|Lentiviral RNAi Protocols: Cloning
Identification of stem loop sequences:
Oligos are resuspended in water at 60 pmol/ml.
1 ml Sense oligo
Incubate at 95° 4min
Decrease temperature to 4° slowly (.1°C/min)
Incubate at 4° 10 min
Digestion of pLentiLox 3.7
Digest 1-2ug with XhoI and HpaI
Treat with SAP or with CIP
Purify linearized fragment
Ligate linearized product and annealed oligos at equimolar concentration. Use 60fmol of each component in a final concentration of 10 mL.

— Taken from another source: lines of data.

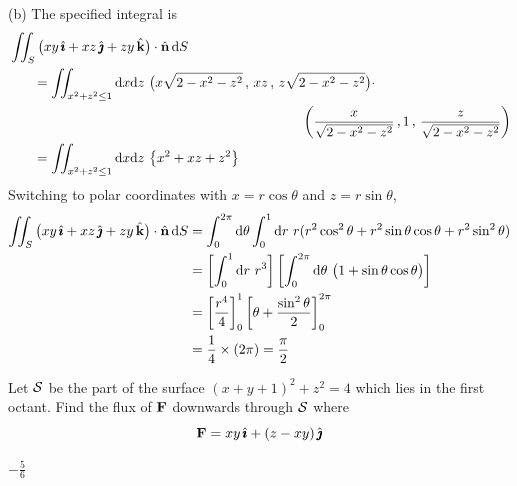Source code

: \begin{solution}
(b)
The specified integral is
\begin{align*}
&\dblInt_S \big(xy\,\hi + xz\,\hj + zy\,\hk\big)\cdot\hn\,\dee{S} \\
&\hskip0.25in=
   \dblInt_{x^2+z^2\le 1}\dee{x}\dee{z}\ 
   \big(x\sqrt{2-x^2-z^2}\,,\,
      xz\,,\,
      z\sqrt{2-x^2-z^2}\big)\cdot \\&\hskip3in
\left(\frac{x}{\sqrt{2-x^2-z^2}}\,,1\,,\, \frac{z}{\sqrt{2-x^2-z^2}}\right) \\
&\hskip0.25in=
   \dblInt_{x^2+z^2\le 1}\dee{x}\dee{z}\ 
   \big\{x^2 +xz +z^2
   \big\} \\
\end{align*}
Switching to polar coordinates with $x=r\cos\theta$ and $z=r\sin\theta$,
\begin{align*}
\dblInt_S \big(xy\,\hi + xz\,\hj + zy\,\hk\big)\cdot\hn\,\dee{S}
&=\int_0^{2\pi}\dee{\theta}\int_0^1\dee{r}\ 
    r(r^2\cos^2\theta +r^2\sin\theta\cos\theta +r^2\sin^2\theta) \\ 
&= 
   \left[\int_0^1\dee{r}\ r^3\right]
   \left[\int_0^{2\pi}\dee{\theta}\ \big(1+\sin\theta\cos\theta\big)\right] \\
&= \left[\frac{r^4}{4}\right]_0^1
                 \left[\theta+\frac{\sin^2\theta}{2}\right]_0^{2\pi} \\
&= \frac{1}{4}\times (2\pi) 
=\frac{\pi}{2}
\end{align*}

\end{solution}

\begin{question}[M317 1998D] %
 Let $\cS$ be the part of the surface $(x+y+1)^2+z^2=4$
which lies in the first octant. Find the flux of $\vF$ downwards through
$\cS$ where  
$$
\vF=xy\,\hi+(z-xy)\,\hj
$$
\end{question}


\begin{answer} 
$-\frac{5}{6}$
\end{answer}

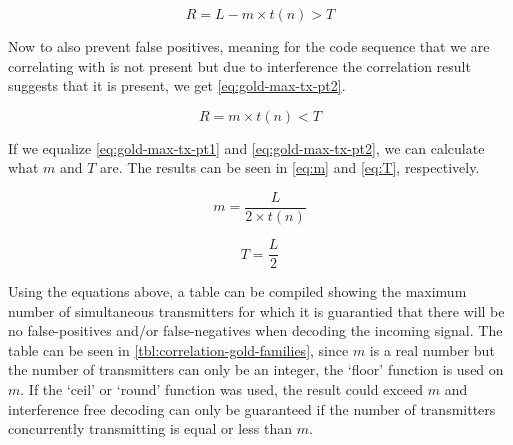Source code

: \begin{equation}
	\label{eq:gold-max-tx-pt1}
	R = L - m \times t(n) > T
\end{equation}

Now to also prevent false positives, meaning for the code sequence that we are correlating with is not present but due to interference the correlation result suggests that it is present, we get \autoref{eq:gold-max-tx-pt2}.


\begin{equation}
	\label{eq:gold-max-tx-pt2}
	R = m \times t(n) < T
\end{equation}

If we equalize \autoref{eq:gold-max-tx-pt1} and \autoref{eq:gold-max-tx-pt2}, we can calculate what $m$ and $T$ are.
The results can be seen in \autoref{eq:m} and \autoref{eq:T}, respectively.


\begin{equation}
	\label{eq:m}
	m = \frac{L}{2 \times t(n)}
\end{equation}

\begin{equation}
	\label{eq:T}
	T = \frac{L}{2}
\end{equation}


Using the equations above, a table can be compiled showing the maximum number of simultaneous transmitters for which it is guarantied that there will be no false-positives and/or false-negatives when decoding the incoming signal.
The table can be seen in \autoref{tbl:correlation-gold-families}, since $m$ is a real number but the number of transmitters can only be an integer, the `floor' function is used on $m$. If the `ceil' or `round' function was used, the result could exceed $m$ and interference free decoding can only be guaranteed if the number of transmitters concurrently transmitting is equal or less than $m$.



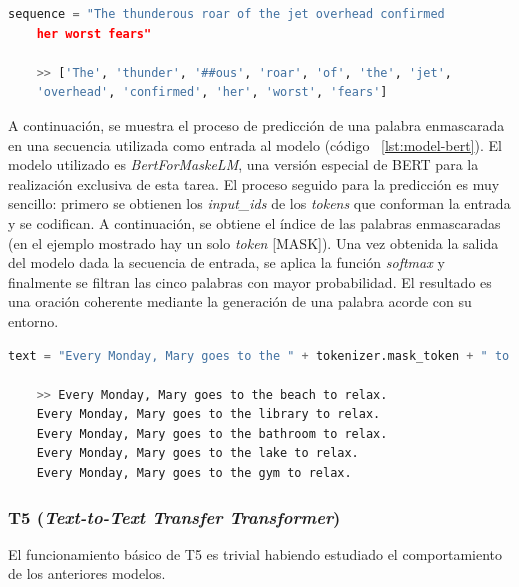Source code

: \begin{lstlisting}[language=Python, caption=Resultado de aplicar \textit{BertTokenizer} a un texto de entrada, label={lst:tokenizer-bert}]
	sequence = "The thunderous roar of the jet overhead confirmed 
	her worst fears"
	
	>> ['The', 'thunder', '##ous', 'roar', 'of', 'the', 'jet', 
	'overhead', 'confirmed', 'her', 'worst', 'fears']
\end{lstlisting} 

A continuación, se muestra el proceso de predicción de una palabra enmascarada en una secuencia utilizada como entrada al modelo (código ~\ref{lst:model-bert}). El modelo utilizado es \textit{BertForMaskeLM}, una versión especial de BERT para la realización exclusiva de esta tarea. El proceso seguido para la predicción es muy sencillo: primero se obtienen los \textit{input\_ids} de los \textit{tokens} que conforman la entrada y se codifican. A continuación, se obtiene el índice de las palabras enmascaradas (en el ejemplo mostrado hay un solo \textit{token} [MASK]). Una vez obtenida la salida del modelo dada la secuencia de entrada, se aplica la función \textit{softmax} y finalmente se filtran las cinco palabras con mayor probabilidad. El resultado es una oración coherente mediante la generación de una palabra acorde con su entorno.

\begin{lstlisting}[language=Python, caption=Ejemplo de predicción de una palabra enmascarada en una secuencia, label={lst:model-bert}]
	text = "Every Monday, Mary goes to the " + tokenizer.mask_token + " to relax."
	
	>> Every Monday, Mary goes to the beach to relax.
	Every Monday, Mary goes to the library to relax.
	Every Monday, Mary goes to the bathroom to relax.
	Every Monday, Mary goes to the lake to relax.
	Every Monday, Mary goes to the gym to relax.
\end{lstlisting} 


\subsubsection{T5 (\textit{Text-to-Text Transfer Transformer})}


El funcionamiento básico de T5 es trivial habiendo estudiado el comportamiento de los anteriores modelos. 

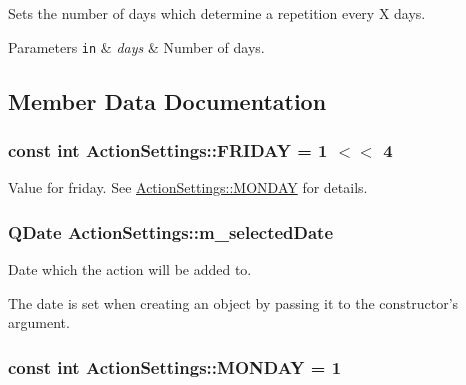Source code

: Sets the number of days which determine a repetition every X days. 


\begin{DoxyParams}[1]{Parameters}
\mbox{\tt in}  & {\em days} & Number of days. \\
\hline
\end{DoxyParams}


\subsection{Member Data Documentation}
\hypertarget{class_action_settings_aa70504579778b73eb6627609d2360bf5}{
\subsubsection[{F\-R\-I\-D\-A\-Y}]{\setlength{\rightskip}{0pt plus 5cm}const int Action\-Settings\-::\-F\-R\-I\-D\-A\-Y = 1 $<$$<$ 4\hspace{0.3cm}{\ttfamily [static]}}}\label{class_action_settings_aa70504579778b73eb6627609d2360bf5}


Value for friday. See \hyperlink{class_action_settings_a0a99a4562e37a11225063d1a10e0953a}{Action\-Settings\-::\-M\-O\-N\-D\-A\-Y} for details. 

\hypertarget{class_action_settings_a3aa508428dcaa5c930b6a46d6471a770}{
\subsubsection[{m\-\_\-selected\-Date}]{\setlength{\rightskip}{0pt plus 5cm}Q\-Date Action\-Settings\-::m\-\_\-selected\-Date\hspace{0.3cm}{\ttfamily [private]}}}\label{class_action_settings_a3aa508428dcaa5c930b6a46d6471a770}


Date which the action will be added to. 

The date is set when creating an object by passing it to the constructor's argument. \hypertarget{class_action_settings_a0a99a4562e37a11225063d1a10e0953a}{
\subsubsection[{M\-O\-N\-D\-A\-Y}]{\setlength{\rightskip}{0pt plus 5cm}const int Action\-Settings\-::\-M\-O\-N\-D\-A\-Y = 1\hspace{0.3cm}{\ttfamily [static]}}}\label{class_action_settings_a0a99a4562e37a11225063d1a10e0953a}


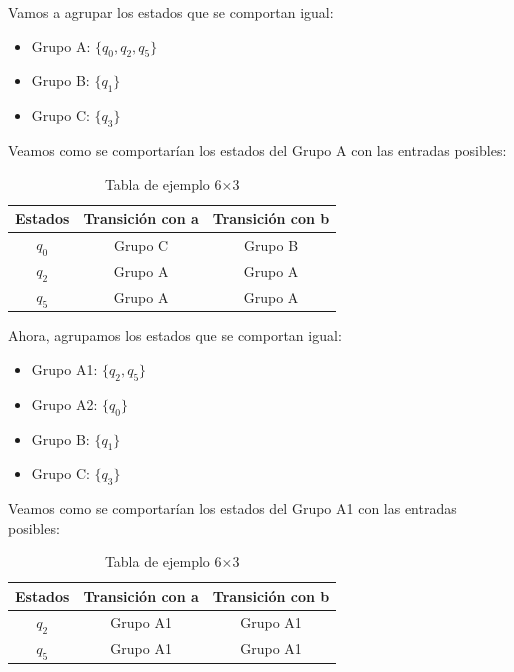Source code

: \begin{enumerate}
 Vamos a agrupar los estados que se comportan igual:\\
 \begin{itemize}
    \item Grupo A: $\{q_0, q_2, q_5\}$
    \item Grupo B: $\{q_1\}$
    \item Grupo C: $\{q_3\}$
 \end{itemize}
    Veamos como se comportarían los estados del Grupo A con las entradas posibles:  \\    
    \begin{table}[h!]
    \centering      
    \begin{tabular}{|c|c|c|}
    \hline
    \textbf{Estados} & \textbf{Transición con a} & \textbf{Transición con b } \\
    \hline
    $q_0$ & Grupo C & Grupo B\\     
    \hline
    $q_2$  & Grupo A & Grupo A \\       
    \hline
    $q_5$ & Grupo A & Grupo A \\    
    \hline
    \end{tabular}       
    \caption{Tabla de ejemplo 6×3}
    \label{tab:ejemplo}
    \end{table} 
    Ahora, agrupamos los estados que se comportan igual:\\
    \begin{itemize}     
        \item Grupo A1: $\{q_2, q_5\}$
        \item Grupo A2: $\{q_0\}$
        \item Grupo B: $\{q_1\}$
        \item Grupo C: $\{q_3\}$
    \end{itemize}
    Veamos como se comportarían los estados del Grupo A1 con las entradas posibles:   \\   
    \begin{table}[h!]        
    \centering      
    \begin{tabular}{|c|c|c|}        
    \hline
    \textbf{Estados} & \textbf{Transición con a} & \textbf{Transición con b } \\
    \hline
    $q_2$  & Grupo A1 & Grupo A1 \\ 
    \hline
    $q_5$ & Grupo A1 & Grupo A1 \\  
    \hline
    \end{tabular}       
    \caption{Tabla de ejemplo 6×3}
    \label{tab:ejemplo} 
    \end{table}

\end{enumerate}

Use of an endA- strain of E. coli is strongly recommended. We have had success with STBL-2 cells.
We have had success testing for insertion of the stem-loop sequence with both colony pcr or by restriction digest. Insertion of insert causes a band shift of ~60bp in an XbaI/NotI fragment when compared to parental vector. This can be seen by 2% agarose gel electrophoresis. The following primer which corresponds to FLAP can be used to sequence into the U6 promoter and stem loop:
Preparation of DNA:
We recommend the use of Qiagen Endo-Free Maxiprep
Kits for all plasmids used in transfection of 293.T cells (293FT cell line
is available from Invitrogen,
Catalog #R700-07. )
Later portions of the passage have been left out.